‎Browse Recipes – Berry Overnight Oats

The initial recipe for overnight oats, known as Birchermüesli, was developed in Switzerland by Dr. Maximilian Bircher-Benner, a physician. Patients of Dr. Bircher-Benner were treated to a wholesome breakfast featuring soaked oats combined with fruits and nuts, which is now popularly recognized as Birchermüesli.

These berry overnight oats are not only simple and healthy but also incredibly delicious. With just 9 ingredients and a juniorbola situs resmi slot gacor preparation time of 5 minutes, they require an overnight refrigeration. Naturally sweetened and gluten-free, they make for an ideal breakfast to kickstart your day!

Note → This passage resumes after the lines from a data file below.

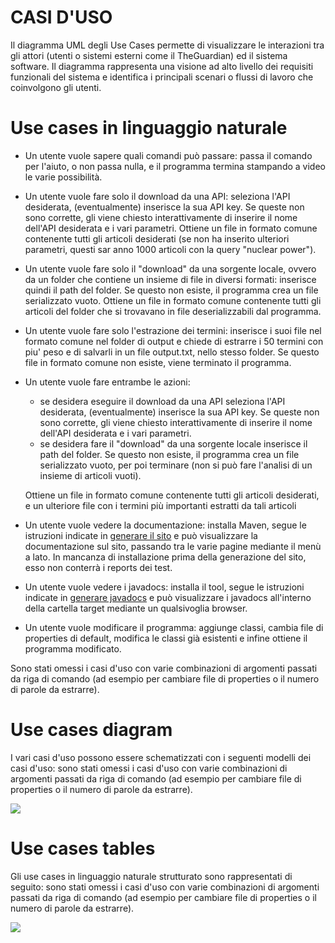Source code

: # CASI D'USO
Il diagramma UML degli Use Cases permette di visualizzare le interazioni tra gli attori
(utenti o sistemi esterni come il TheGuardian) ed il sistema software.
Il diagramma rappresenta una visione ad alto livello dei requisiti funzionali del sistema 
e identifica i principali scenari o flussi di lavoro che coinvolgono gli utenti.

# Use cases in linguaggio naturale
- Un utente vuole sapere quali comandi può passare: passa il comando per l'aiuto, o non passa nulla,
  e il programma termina stampando a video le varie possibilità.
- Un utente vuole fare solo il download da una API: seleziona l'API desiderata,
  (eventualmente) inserisce la sua API key.
  Se queste non sono corrette, gli viene chiesto interattivamente di inserire il nome
  dell'API desiderata e i vari parametri.
  Ottiene un file in formato comune contenente tutti gli articoli desiderati (se non
  ha inserito ulteriori parametri, questi sar anno 1000 articoli con la query "nuclear power").
- Un utente vuole fare solo il "download" da una sorgente locale, ovvero da un folder
  che contiene un insieme di file in diversi formati: inserisce quindi il path del folder.
  Se questo non esiste, il programma crea un file serializzato vuoto.
  Ottiene un file in formato comune contenente tutti gli articoli del folder che si trovavano
  in file deserializzabili dal programma.
- Un utente vuole fare solo l'estrazione dei termini: inserisce i suoi file
  nel formato comune nel folder di output e chiede di estrarre i 50 termini con piu' peso
  e di salvarli in un file output.txt, nello stesso folder.
  Se questo file in formato comune non esiste, viene terminato il programma.
- Un utente vuole fare entrambe le azioni:
  - se desidera eseguire il download da una API seleziona l'API desiderata,
    (eventualmente) inserisce la sua API key.
    Se queste non sono corrette, gli viene chiesto interattivamente di inserire il nome
    dell'API desiderata e i vari parametri.
  - se desidera fare il "download" da una sorgente locale inserisce il path del folder.
    Se questo non esiste, il programma crea un file serializzato vuoto, per poi terminare (non
    si può fare l'analisi di un insieme di articoli vuoti).

  Ottiene un file in formato comune contenente tutti gli articoli desiderati, e un ulteriore file
  con i termini più importanti estratti da tali articoli
- Un utente vuole vedere la documentazione: installa Maven, segue le istruzioni indicate in [generare il sito](../istruzioni/sito.html)
  e può visualizzare la documentazione sul sito, passando tra le varie pagine mediante il menù a lato.
  In mancanza di installazione prima della generazione del sito, esso non conterrà i reports dei test.
- Un utente vuole vedere i javadocs: installa il tool, segue le istruzioni indicate in [generare javadocs](../istruzioni/javadoc.html)
  e può visualizzare i javadocs all'interno della cartella target mediante un qualsivoglia browser.
- Un utente vuole modificare il programma: aggiunge classi, cambia file di properties di default, modifica le classi
  già esistenti e infine ottiene il programma modificato.

Sono stati omessi i casi d'uso con varie combinazioni di argomenti passati da riga di comando
(ad esempio per cambiare file di properties o il numero di parole da estrarre).

# Use cases diagram
I vari casi d'uso possono essere schematizzati con i seguenti modelli dei casi d'uso:
sono stati omessi i casi d'uso con varie combinazioni di argomenti passati da riga di comando
(ad esempio per cambiare file di properties o il numero di parole da estrarre).

<img src="../images/Use_cases_uml.jpg"/>

# Use cases tables
Gli use cases in linguaggio naturale strutturato sono rappresentati di seguito:
sono stati omessi i casi d'uso con varie combinazioni di argomenti passati da riga di comando
(ad esempio per cambiare file di properties o il numero di parole da estrarre).

<img src="../images/Use_cases_tables.jpg"/>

Berry Overnight Oats Recipes

  • Author: Shannon Emery
  • Prep Time: 5 minutes
  • Refrigerate Time: 2 hours
  • Cook Time: 0 minutes
  • Total Time: 2 hours 5 minutes
  • Yield: 3 Servings 1x

Simple, healthy, super tasty. These berry overnight oats require just a handful of ingredients, 5 minutes prep time, and an overnight stay in the fridge. Naturally sweetened, gluten-free, and a perfect breakfast to start off your day!

Ingredients

Overnight Oats

  • 1 batch of blackberry or raspberry chia jam (see notes)
  • 1 cup gluten-free old fashioned rolled oats
  • 1/2 cup greek yogurt (or sub any yogurt you prefer)
  • 1 cup unsweetened, plain oat milk (or sub other dairy-free milk or regular milk)
  • 2 tablespoons crunchy peanut butter (or sub creamy)
  • 1 tablespoon pure maple syrup
  • 1 tablespoon chia seeds
  • 1 tablespoon golden flax seeds
  • 1/2 teaspoon cinnamon

Optional toppings

  • another dollop of berry chia jam
  • toasted coconut flakes
  • roasted & unsalted peanuts, chopped
  • peanut butter for drizzling on top

Instructions

  1. Prepare jam: Make a batch of berry chia jam following my recipe for Instant Pot Blackberry Chia Jam.
  2. Make oat mixture: To a medium bowl with a lid, add oats, yogurt, oat milk, peanut butter, maple syrup, chia seeds, flax seeds, and cinnamon and stir until fully combined.
  3. Refrigerate: Seal the bowl with a lid and place in the refrigerator overnight (or for 2-3 hours) to soak and thicken.
  4. Stir: Remove oats from the fridge and give them one more final stir.
  5. Meal prep: Using 3 small jars, approx. 8 ounces each (I use these jars), place a 1/2 cup of the overnight oats into each jar followed by 2 tablespoons of the berry chia jam. Top off each jar with another 1/4 cup of the overnight oats.
  6. Store: Seal jars and store in the fridge until ready to eat. (see notes)
  7. Add toppings & eat: When ready to eat, top with an extra dollop of berry chia jam, toasted coconut flakes, peanuts, and a drizzle of peanut butter (optional, but so tasty!). Enjoy your simple and tasty breakfast!

Notes

Follow my Instant Pot Blackberry Chia Jam recipe for the berry chia jam in this recipe. If you prefer raspberry chia jam, my preference is to simply omit the vanilla. This recipe will make extra so use the remainder for more servings of berry overnight oats or anything else you enjoy having jam with!

Overnight oats will keep in the fridge for up to 4 days. However, the longer they sit in the refrigerator the creamier and more soft they become.

If you prefer your oats warm, just pop them in the microwave for about 45 seconds. You may need to add a bit more liquid if they become too thick or dry after heating.